Qantas is weathering an attack on social media over its decision to ditch food containing alcohol or pork on its European flights through Dubai.

The decision, made out of respect for Islamic beliefs, follows the new partnership between Qantas and Emirates that came into effect on March 31.

Some of the less offensive comments on social media included the airline being referred to as "Al-Qantas" and "the flying Mosque-a-roo".

"No pork or pork products, announcements in Arabic, no alcohol ... who owns Qantas?" asked one user.

The move also made international news, including on the most-read news site in the world, the Daily Mail, where the story attracted many comments, including a comment calling for a boycott of the airline voted among the "highest rated" comments on the site.

Qantas said on Tuesday it would not change its decision, despite the barrage of negative responses, many of them racist and some calling for the airline to be blackbanned.

It said alcohol was still being served on flights, but not used in food preparation.

"Our in-flight catering reflects the cultural and regional influences of the international destinations that we fly to," the airline said in a statement.


Despite the pasting on social media, a spokesperson said the reaction from passengers flying the route had been "positive".

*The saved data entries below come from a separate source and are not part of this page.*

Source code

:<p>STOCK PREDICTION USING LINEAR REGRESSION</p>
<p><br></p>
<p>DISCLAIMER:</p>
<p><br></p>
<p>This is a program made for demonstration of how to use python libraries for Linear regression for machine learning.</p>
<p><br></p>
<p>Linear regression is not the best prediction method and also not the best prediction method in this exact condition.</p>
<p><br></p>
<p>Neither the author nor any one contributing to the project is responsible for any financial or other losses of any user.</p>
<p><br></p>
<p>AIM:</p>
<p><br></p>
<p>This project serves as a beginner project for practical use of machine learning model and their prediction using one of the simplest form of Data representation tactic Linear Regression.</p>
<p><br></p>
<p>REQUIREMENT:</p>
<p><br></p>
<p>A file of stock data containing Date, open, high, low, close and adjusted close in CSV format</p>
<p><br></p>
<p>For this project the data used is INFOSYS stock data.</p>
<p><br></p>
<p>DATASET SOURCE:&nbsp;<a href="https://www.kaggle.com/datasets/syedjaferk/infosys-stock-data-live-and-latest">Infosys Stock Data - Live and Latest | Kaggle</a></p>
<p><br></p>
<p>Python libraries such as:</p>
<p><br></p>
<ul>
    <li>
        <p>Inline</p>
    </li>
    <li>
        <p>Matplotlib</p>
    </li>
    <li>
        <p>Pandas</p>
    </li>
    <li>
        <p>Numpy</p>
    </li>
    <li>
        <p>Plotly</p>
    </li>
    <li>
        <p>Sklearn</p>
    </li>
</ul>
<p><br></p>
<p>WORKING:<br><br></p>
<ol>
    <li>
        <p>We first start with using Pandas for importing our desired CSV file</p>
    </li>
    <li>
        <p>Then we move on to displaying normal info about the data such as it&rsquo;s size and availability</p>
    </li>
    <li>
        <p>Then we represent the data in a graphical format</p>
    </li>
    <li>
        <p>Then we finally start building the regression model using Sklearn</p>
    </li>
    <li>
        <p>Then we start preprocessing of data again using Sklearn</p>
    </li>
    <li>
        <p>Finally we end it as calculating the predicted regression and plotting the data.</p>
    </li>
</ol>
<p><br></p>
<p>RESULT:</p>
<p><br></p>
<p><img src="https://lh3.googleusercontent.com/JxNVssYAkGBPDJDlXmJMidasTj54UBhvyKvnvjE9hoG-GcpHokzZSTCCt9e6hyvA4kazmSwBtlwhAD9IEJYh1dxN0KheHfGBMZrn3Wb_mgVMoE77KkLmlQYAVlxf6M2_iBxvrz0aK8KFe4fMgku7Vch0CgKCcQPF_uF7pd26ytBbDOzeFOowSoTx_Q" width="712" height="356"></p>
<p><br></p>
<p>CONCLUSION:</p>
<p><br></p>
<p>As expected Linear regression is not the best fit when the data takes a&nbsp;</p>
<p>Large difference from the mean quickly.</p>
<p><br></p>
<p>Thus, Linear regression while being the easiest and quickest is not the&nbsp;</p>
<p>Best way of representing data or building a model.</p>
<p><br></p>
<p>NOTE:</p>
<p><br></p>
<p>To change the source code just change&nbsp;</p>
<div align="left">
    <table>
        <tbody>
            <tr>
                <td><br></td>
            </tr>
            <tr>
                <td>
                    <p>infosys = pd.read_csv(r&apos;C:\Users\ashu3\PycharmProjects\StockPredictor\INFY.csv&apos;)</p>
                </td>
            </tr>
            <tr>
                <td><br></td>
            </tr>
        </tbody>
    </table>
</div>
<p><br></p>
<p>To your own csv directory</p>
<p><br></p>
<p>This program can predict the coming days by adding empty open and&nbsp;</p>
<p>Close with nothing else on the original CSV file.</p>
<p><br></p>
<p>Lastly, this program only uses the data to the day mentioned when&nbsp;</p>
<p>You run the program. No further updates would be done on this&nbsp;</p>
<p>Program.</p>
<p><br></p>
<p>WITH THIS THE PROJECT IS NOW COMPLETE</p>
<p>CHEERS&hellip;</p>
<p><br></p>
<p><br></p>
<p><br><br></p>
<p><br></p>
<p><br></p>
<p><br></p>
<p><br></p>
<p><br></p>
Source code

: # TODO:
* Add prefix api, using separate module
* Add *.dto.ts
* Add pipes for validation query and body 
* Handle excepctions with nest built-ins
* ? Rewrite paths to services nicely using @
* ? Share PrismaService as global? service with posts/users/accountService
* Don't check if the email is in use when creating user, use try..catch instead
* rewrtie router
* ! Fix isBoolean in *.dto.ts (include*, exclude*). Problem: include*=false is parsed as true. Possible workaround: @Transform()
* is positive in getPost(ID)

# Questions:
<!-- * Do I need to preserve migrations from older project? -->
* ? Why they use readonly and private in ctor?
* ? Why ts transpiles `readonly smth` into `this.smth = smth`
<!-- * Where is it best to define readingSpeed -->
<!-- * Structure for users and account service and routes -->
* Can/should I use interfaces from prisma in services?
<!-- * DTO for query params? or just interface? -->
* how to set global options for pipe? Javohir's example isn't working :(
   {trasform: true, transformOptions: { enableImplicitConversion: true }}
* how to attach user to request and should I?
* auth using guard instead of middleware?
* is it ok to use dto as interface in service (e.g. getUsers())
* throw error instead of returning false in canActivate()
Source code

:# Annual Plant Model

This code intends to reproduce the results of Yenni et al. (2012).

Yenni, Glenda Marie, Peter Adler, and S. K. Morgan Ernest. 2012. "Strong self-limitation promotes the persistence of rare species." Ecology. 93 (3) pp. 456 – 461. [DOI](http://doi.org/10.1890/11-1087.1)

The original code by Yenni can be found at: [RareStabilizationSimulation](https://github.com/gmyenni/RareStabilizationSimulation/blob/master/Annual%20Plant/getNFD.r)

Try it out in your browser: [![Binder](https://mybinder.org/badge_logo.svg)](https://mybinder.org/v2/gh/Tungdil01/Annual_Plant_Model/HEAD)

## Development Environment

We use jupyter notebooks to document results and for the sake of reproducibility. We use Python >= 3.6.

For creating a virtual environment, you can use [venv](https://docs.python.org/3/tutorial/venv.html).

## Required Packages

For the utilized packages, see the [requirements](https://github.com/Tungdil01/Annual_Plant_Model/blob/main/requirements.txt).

The menu, written in Arabic and English, includes chicken and fish in economy, while business passengers are feted with lamb cassoulet, chicken schnitzel and even a mezze plate that the menu says is "inspired by Emirates".

"The feedback from customers onboard has been fantastic ... we do have a good reputation for the quality of our food, compared with other international airlines."

However, the airline has had to moderate comments on its Facebook page, where the move attracted hundreds of responses.

"In line with our social media policy we have removed some of the inappropriate comments," the spokesperson said.

However, Qantas is unable to remove comments from Twitter, where hundreds of angry responses are still online.

In a way, Qantas is doing nothing new with its food offering. For years already, the airline has flown to Jakarta, another Muslim-dominated destination, without pork or alcohol in its in-flight meals.

It is common practice for other airlines flying to such destinations to do the same.

Those airlines include Emirates, Etihad, Malaysian and Virgin Australia, which transits through Abu Dhabi.

A spokesperson for Virgin Australia confirmed: "Our flights into and out of Abu Dhabi do not serve pork, and all meals that are prepared are Halal accredited. We serve alcohol on the flights but we do not use alcohol in the preparation of food."

This isn't the first controversy to engulf Qantas over its new flights to Dubai.

Concerns were raised recently that Australians travelling through Dubai risk fines or jail for cultural misdemeanours such as holding hands in public, swearing, harassing women with a prolonged stare, wearing inappropriate clothing or sharing a hotel room if not married or closely related.

Additionally, Australian travellers of Jewish background who are Israeli passport holders can only transit through Dubai and are not allowed to leave the airport.

Qantas has eight flights daily via Dubai. The airline said last week that it had sold six times more tickets to Europe in the past nine weeks as part of its new partnership with Emirates than it did in the same period last year.